# Lead for casting!



## Tex-Shooter (Dec 17, 2009)

If you go to the nets biggest auction house (won’t advertize it here) and type in “casting lead” you can usually find some there for one dollar a pound shipped to your door. Casting your own is the cheapest way that I know for getting lead balls. Tex-Shooter


----------



## PandaMan (Oct 14, 2010)

ok, thanks Tex - should be very useful.








Also, I'd like to ask about where I can get a proper lead casting pot - preferably one with a lever and a tap at the bottom. I've done some searching and I haven't yet found a reliable source.


----------



## orcrender (Sep 11, 2010)

I have the Lee production pot. Here is a link to their site. http://www.leeprecision.com/html/catalog/melters.html You can also Google it for cheaper price.


----------



## PandaMan (Oct 14, 2010)

ok. Thanks, now I know which one to buy when I muster up the money.


----------



## frogman (Nov 11, 2010)

You need to get the Lee six cast bullet mold. Anything less just takes too long to build yourself and arsenal of ammo. I go to the tire store and buy the balance weights that are the throw away. You can also got to the scrap metal yard and buy lead that way.....happy hunting......Frogman


----------



## Tex-Shooter (Dec 17, 2009)

If you have never seen one, a single cavity sprue-less hand mold is very fast! Here is a home made one. Just dip close and release into hot water. No sprue, no pouring and no mess. -- Tex


----------



## crazyslingshot (Dec 25, 2009)

your post is so vague

what's the Url link please?


----------



## philly (Jun 13, 2010)

I think it begins with an E.


----------



## Northerner (Nov 9, 2010)

The LEE Production Pot IV is a good deal.
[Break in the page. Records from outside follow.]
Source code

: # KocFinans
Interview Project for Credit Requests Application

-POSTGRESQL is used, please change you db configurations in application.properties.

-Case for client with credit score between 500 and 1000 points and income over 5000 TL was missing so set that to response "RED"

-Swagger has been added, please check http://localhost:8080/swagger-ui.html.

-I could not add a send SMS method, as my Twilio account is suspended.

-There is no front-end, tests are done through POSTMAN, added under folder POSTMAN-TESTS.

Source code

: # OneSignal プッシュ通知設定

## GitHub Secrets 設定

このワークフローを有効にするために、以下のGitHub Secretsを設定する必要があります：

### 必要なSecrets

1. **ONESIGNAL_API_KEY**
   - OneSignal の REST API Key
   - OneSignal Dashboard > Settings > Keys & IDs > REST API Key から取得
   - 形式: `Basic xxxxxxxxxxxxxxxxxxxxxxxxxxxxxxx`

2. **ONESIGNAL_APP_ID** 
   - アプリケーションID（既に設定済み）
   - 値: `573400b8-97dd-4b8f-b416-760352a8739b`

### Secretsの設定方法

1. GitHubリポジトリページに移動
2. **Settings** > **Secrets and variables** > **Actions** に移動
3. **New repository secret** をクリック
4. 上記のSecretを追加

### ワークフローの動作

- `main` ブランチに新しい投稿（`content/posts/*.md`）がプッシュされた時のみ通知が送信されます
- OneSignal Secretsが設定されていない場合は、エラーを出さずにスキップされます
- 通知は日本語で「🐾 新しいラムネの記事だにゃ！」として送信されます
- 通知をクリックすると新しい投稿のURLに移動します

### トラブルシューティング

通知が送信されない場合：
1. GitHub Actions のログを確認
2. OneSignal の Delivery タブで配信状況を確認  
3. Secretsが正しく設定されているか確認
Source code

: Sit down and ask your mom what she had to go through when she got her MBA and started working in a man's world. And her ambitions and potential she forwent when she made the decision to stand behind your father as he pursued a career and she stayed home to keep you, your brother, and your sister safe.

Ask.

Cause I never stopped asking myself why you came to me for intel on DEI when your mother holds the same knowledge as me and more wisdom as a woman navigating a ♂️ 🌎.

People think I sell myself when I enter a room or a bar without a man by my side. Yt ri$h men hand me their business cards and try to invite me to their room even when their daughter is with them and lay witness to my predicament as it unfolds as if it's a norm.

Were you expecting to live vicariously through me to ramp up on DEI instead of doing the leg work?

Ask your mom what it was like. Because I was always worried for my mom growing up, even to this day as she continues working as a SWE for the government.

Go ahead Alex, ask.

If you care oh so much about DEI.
Mine has seen many hundreds of pounds of lead. With a double cavity mold it doesn't take long to dump 500 round balls.



















Cheers,
Northerner


----------



## Gib (Sep 21, 2010)

crazyslingshot said:


> your post is so vague
> 
> what's the Url link please?


He does not want to advertise for the big boys, It only the largest aution website on the net if you cant figure it out from that oh my!


----------



## Darb (Sep 14, 2010)

Since lead seems to be everywhere, whether we want it or not, perhaps I should reconsider my earlier desire to avoid it.


----------



## Henry the Hermit (Jun 2, 2010)

Lee products are great. I have a Lee lead pot, two Lee molds, and a Lee bench press. All have worked perfectly for almost 20 years. Midway USA has the best prices and service I've found on the net.


----------



## dhansen (Aug 31, 2010)

I use a sling shot round lead ball mold from Do-It. See one here: http://www.do-itmold...molds.aspx?c=88 I bought most of my supplies from them also and I recommend them. Remember, Always use extreme caution when molding lead. Do it outdoors, wear proper safety protection and remember that molten lead (700+ degrees F, plus water equals explosion.
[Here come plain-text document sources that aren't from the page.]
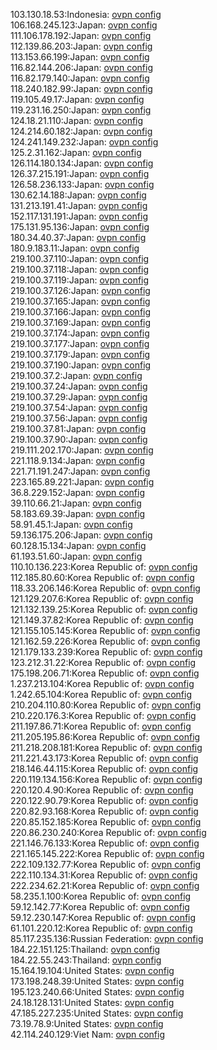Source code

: 103.130.18.53:Indonesia: [ovpn config](vpn/103_130_18_53.ovpn)  
106.168.245.123:Japan: [ovpn config](vpn/106_168_245_123.ovpn)  
111.106.178.192:Japan: [ovpn config](vpn/111_106_178_192.ovpn)  
112.139.86.203:Japan: [ovpn config](vpn/112_139_86_203.ovpn)  
113.153.66.199:Japan: [ovpn config](vpn/113_153_66_199.ovpn)  
116.82.144.206:Japan: [ovpn config](vpn/116_82_144_206.ovpn)  
116.82.179.140:Japan: [ovpn config](vpn/116_82_179_140.ovpn)  
118.240.182.99:Japan: [ovpn config](vpn/118_240_182_99.ovpn)  
119.105.49.17:Japan: [ovpn config](vpn/119_105_49_17.ovpn)  
119.231.16.250:Japan: [ovpn config](vpn/119_231_16_250.ovpn)  
124.18.21.110:Japan: [ovpn config](vpn/124_18_21_110.ovpn)  
124.214.60.182:Japan: [ovpn config](vpn/124_214_60_182.ovpn)  
124.241.149.232:Japan: [ovpn config](vpn/124_241_149_232.ovpn)  
125.2.31.162:Japan: [ovpn config](vpn/125_2_31_162.ovpn)  
126.114.180.134:Japan: [ovpn config](vpn/126_114_180_134.ovpn)  
126.37.215.191:Japan: [ovpn config](vpn/126_37_215_191.ovpn)  
126.58.236.133:Japan: [ovpn config](vpn/126_58_236_133.ovpn)  
130.62.14.188:Japan: [ovpn config](vpn/130_62_14_188.ovpn)  
131.213.191.41:Japan: [ovpn config](vpn/131_213_191_41.ovpn)  
152.117.131.191:Japan: [ovpn config](vpn/152_117_131_191.ovpn)  
175.131.95.136:Japan: [ovpn config](vpn/175_131_95_136.ovpn)  
180.34.40.37:Japan: [ovpn config](vpn/180_34_40_37.ovpn)  
180.9.183.11:Japan: [ovpn config](vpn/180_9_183_11.ovpn)  
219.100.37.110:Japan: [ovpn config](vpn/219_100_37_110.ovpn)  
219.100.37.118:Japan: [ovpn config](vpn/219_100_37_118.ovpn)  
219.100.37.119:Japan: [ovpn config](vpn/219_100_37_119.ovpn)  
219.100.37.126:Japan: [ovpn config](vpn/219_100_37_126.ovpn)  
219.100.37.165:Japan: [ovpn config](vpn/219_100_37_165.ovpn)  
219.100.37.166:Japan: [ovpn config](vpn/219_100_37_166.ovpn)  
219.100.37.169:Japan: [ovpn config](vpn/219_100_37_169.ovpn)  
219.100.37.174:Japan: [ovpn config](vpn/219_100_37_174.ovpn)  
219.100.37.177:Japan: [ovpn config](vpn/219_100_37_177.ovpn)  
219.100.37.179:Japan: [ovpn config](vpn/219_100_37_179.ovpn)  
219.100.37.190:Japan: [ovpn config](vpn/219_100_37_190.ovpn)  
219.100.37.2:Japan: [ovpn config](vpn/219_100_37_2.ovpn)  
219.100.37.24:Japan: [ovpn config](vpn/219_100_37_24.ovpn)  
219.100.37.29:Japan: [ovpn config](vpn/219_100_37_29.ovpn)  
219.100.37.54:Japan: [ovpn config](vpn/219_100_37_54.ovpn)  
219.100.37.56:Japan: [ovpn config](vpn/219_100_37_56.ovpn)  
219.100.37.81:Japan: [ovpn config](vpn/219_100_37_81.ovpn)  
219.100.37.90:Japan: [ovpn config](vpn/219_100_37_90.ovpn)  
219.111.202.170:Japan: [ovpn config](vpn/219_111_202_170.ovpn)  
221.118.9.134:Japan: [ovpn config](vpn/221_118_9_134.ovpn)  
221.71.191.247:Japan: [ovpn config](vpn/221_71_191_247.ovpn)  
223.165.89.221:Japan: [ovpn config](vpn/223_165_89_221.ovpn)  
36.8.229.152:Japan: [ovpn config](vpn/36_8_229_152.ovpn)  
39.110.66.21:Japan: [ovpn config](vpn/39_110_66_21.ovpn)  
58.183.69.39:Japan: [ovpn config](vpn/58_183_69_39.ovpn)  
58.91.45.1:Japan: [ovpn config](vpn/58_91_45_1.ovpn)  
59.136.175.206:Japan: [ovpn config](vpn/59_136_175_206.ovpn)  
60.128.15.134:Japan: [ovpn config](vpn/60_128_15_134.ovpn)  
61.193.51.60:Japan: [ovpn config](vpn/61_193_51_60.ovpn)  
110.10.136.223:Korea Republic of: [ovpn config](vpn/110_10_136_223.ovpn)  
112.185.80.60:Korea Republic of: [ovpn config](vpn/112_185_80_60.ovpn)  
118.33.206.146:Korea Republic of: [ovpn config](vpn/118_33_206_146.ovpn)  
121.129.207.6:Korea Republic of: [ovpn config](vpn/121_129_207_6.ovpn)  
121.132.139.25:Korea Republic of: [ovpn config](vpn/121_132_139_25.ovpn)  
121.149.37.82:Korea Republic of: [ovpn config](vpn/121_149_37_82.ovpn)  
121.155.105.145:Korea Republic of: [ovpn config](vpn/121_155_105_145.ovpn)  
121.162.59.226:Korea Republic of: [ovpn config](vpn/121_162_59_226.ovpn)  
121.179.133.239:Korea Republic of: [ovpn config](vpn/121_179_133_239.ovpn)  
123.212.31.22:Korea Republic of: [ovpn config](vpn/123_212_31_22.ovpn)  
175.198.206.71:Korea Republic of: [ovpn config](vpn/175_198_206_71.ovpn)  
1.237.213.104:Korea Republic of: [ovpn config](vpn/1_237_213_104.ovpn)  
1.242.65.104:Korea Republic of: [ovpn config](vpn/1_242_65_104.ovpn)  
210.204.110.80:Korea Republic of: [ovpn config](vpn/210_204_110_80.ovpn)  
210.220.176.3:Korea Republic of: [ovpn config](vpn/210_220_176_3.ovpn)  
211.197.86.71:Korea Republic of: [ovpn config](vpn/211_197_86_71.ovpn)  
211.205.195.86:Korea Republic of: [ovpn config](vpn/211_205_195_86.ovpn)  
211.218.208.181:Korea Republic of: [ovpn config](vpn/211_218_208_181.ovpn)  
211.221.43.173:Korea Republic of: [ovpn config](vpn/211_221_43_173.ovpn)  
218.146.44.115:Korea Republic of: [ovpn config](vpn/218_146_44_115.ovpn)  
220.119.134.156:Korea Republic of: [ovpn config](vpn/220_119_134_156.ovpn)  
220.120.4.90:Korea Republic of: [ovpn config](vpn/220_120_4_90.ovpn)  
220.122.90.79:Korea Republic of: [ovpn config](vpn/220_122_90_79.ovpn)  
220.82.93.168:Korea Republic of: [ovpn config](vpn/220_82_93_168.ovpn)  
220.85.152.185:Korea Republic of: [ovpn config](vpn/220_85_152_185.ovpn)  
220.86.230.240:Korea Republic of: [ovpn config](vpn/220_86_230_240.ovpn)  
221.146.76.133:Korea Republic of: [ovpn config](vpn/221_146_76_133.ovpn)  
221.165.145.222:Korea Republic of: [ovpn config](vpn/221_165_145_222.ovpn)  
222.109.132.77:Korea Republic of: [ovpn config](vpn/222_109_132_77.ovpn)  
222.110.134.31:Korea Republic of: [ovpn config](vpn/222_110_134_31.ovpn)  
222.234.62.21:Korea Republic of: [ovpn config](vpn/222_234_62_21.ovpn)  
58.235.1.100:Korea Republic of: [ovpn config](vpn/58_235_1_100.ovpn)  
59.12.142.77:Korea Republic of: [ovpn config](vpn/59_12_142_77.ovpn)  
59.12.230.147:Korea Republic of: [ovpn config](vpn/59_12_230_147.ovpn)  
61.101.220.12:Korea Republic of: [ovpn config](vpn/61_101_220_12.ovpn)  
85.117.235.136:Russian Federation: [ovpn config](vpn/85_117_235_136.ovpn)  
184.22.151.125:Thailand: [ovpn config](vpn/184_22_151_125.ovpn)  
184.22.55.243:Thailand: [ovpn config](vpn/184_22_55_243.ovpn)  
15.164.19.104:United States: [ovpn config](vpn/15_164_19_104.ovpn)  
173.198.248.39:United States: [ovpn config](vpn/173_198_248_39.ovpn)  
195.123.240.66:United States: [ovpn config](vpn/195_123_240_66.ovpn)  
24.18.128.131:United States: [ovpn config](vpn/24_18_128_131.ovpn)  
47.185.227.235:United States: [ovpn config](vpn/47_185_227_235.ovpn)  
73.19.78.9:United States: [ovpn config](vpn/73_19_78_9.ovpn)  
42.114.240.129:Viet Nam: [ovpn config](vpn/42_114_240_129.ovpn)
Even a very small amt of moisture ( water , sweat, condensation ), can cause an explosion.







I learned the hard way. I thought I was being very careful. Somehow there was moisture on a iron ladle that I dipped in a pot of molten lead and the lead splattered everywhere. Thank God i didn't get burned. My coleman stove was a heck of a mess w/ lead splattered all over it. Took quite a while to clean up. Now i am SUPER careful. Prior to dipping a lg spoon or ladle into lead, I set it in the flames of the Coleman for a few minutes. I'm real careful to not drip sweat into the pot and I keep all water very far away. I never mold on overcast days cause it might rain and i do not quench the balls in water. I dump em into a dry, large, shallow metal pan. Since my mishap I have molded several thousand balls with no problems. Even moisture that you can't see is dangerous. Prior to molding i heat up my mold for several minutes next to the pot to insure it is also dry. You can't be too safe around molten lead. Take care.


----------



## Performance Catapults (Feb 3, 2010)

Since I work for the county, I have access to the throw away wheel weights from the garage. Got a nice collection building up. Looking to invest in some casting equipment in the near future. Very informative thread.


----------



## ERdept (Jun 10, 2010)

Where can i buy a lee 6 cavity mold?


----------



## Henry the Hermit (Jun 2, 2010)

ERdept said:


> Where can i buy a lee 6 cavity mold?


Lee does not make 6 cavity round ball molds. Lee Precision link. DoIt makes multiple cavity round ball molds (I have one), but a 2 cavity Lee will produce balls faster, because the ball comes out of the mold ready to shoot, but with the DoIt, you have to cut the sprue off each ball. The Lee also makes smoother and more spherical balls. Here's a link to a DoIt supplier. The only good reason I can see for choosing a DoIt over a Lee is that the DoIt mold casts two different size balls. DoIt balls are not suitable for muzzle loaders.


----------



## Northerner (Nov 9, 2010)

Hi ERdept,

Rather than one 6-cavity mold, I have used two or three double cavity molds when doing high volume casting with aluminum blocks. You get going in an organized juggling of the molds and production goes quite fast. Fill mold #1, 2, 3... dump #1, fill and put aside... dump #2, fill and put aside... dump #3, fill and put aside... repeat... etc.

Many years ago, I had three 4-cavity molds going at once. Volume was around 850 bullets per hour.

http://www.leeprecis...g/blackpow.html

Cheers,
Todd


----------



## Tex-Shooter (Dec 17, 2009)

Until one uses a good sprue-less mold you can't imagine how fast a single cavity can be. Some of the old mountain men knew. You can cast 15 to 30 balls a minute once you get in the rhythm and you don't need a production pot to do it. You can even use a small stainless pan for a melting pot as there is no pouring of the lead. -- Tex-Shooter


----------



## Devoman (Oct 15, 2010)

Tex-Shooter please tell us more, I am always interested in simple and cheap. Did you, or how did you make it? All I can think of is a "mellon-baller" on pliers.


----------



## Tex-Shooter (Dec 17, 2009)

I don't have one, but I have seen them and know how they are used. The picture several posts above was made by a German from a pair of poultry shears. I remember the first one that I saw. The handles looked a little like scissor handles and the tips were long. It was forged probability by a blacksmith and was very old. I keep looking at it and wondering how it worked and then it came to me. Just dip it into the lead open and close it, then take it out and hold it over water and open it. It tips were made so when they came together they seated and mad a perfect ball. The old man that owned the mold said I was the first one to have figured it out. He also said that a quite a few old timers had them made like that. I later saw one in an antique store for $15, but did not buy it. I wish that I had so as just to show it to others. This type of mold seems to have been forgotten for many years. I don't do any molding as I have a friend give me all the 44 cal. lead shot that I need and I give him lead that I find. Look at this title and post for more information. -- Tex-Shooter
http://slingshotforum.com/topic/680-lead-moulding-the-easy-way/


----------



## Devoman (Oct 15, 2010)

Thanks, great link I never thought of Co2 ends!


----------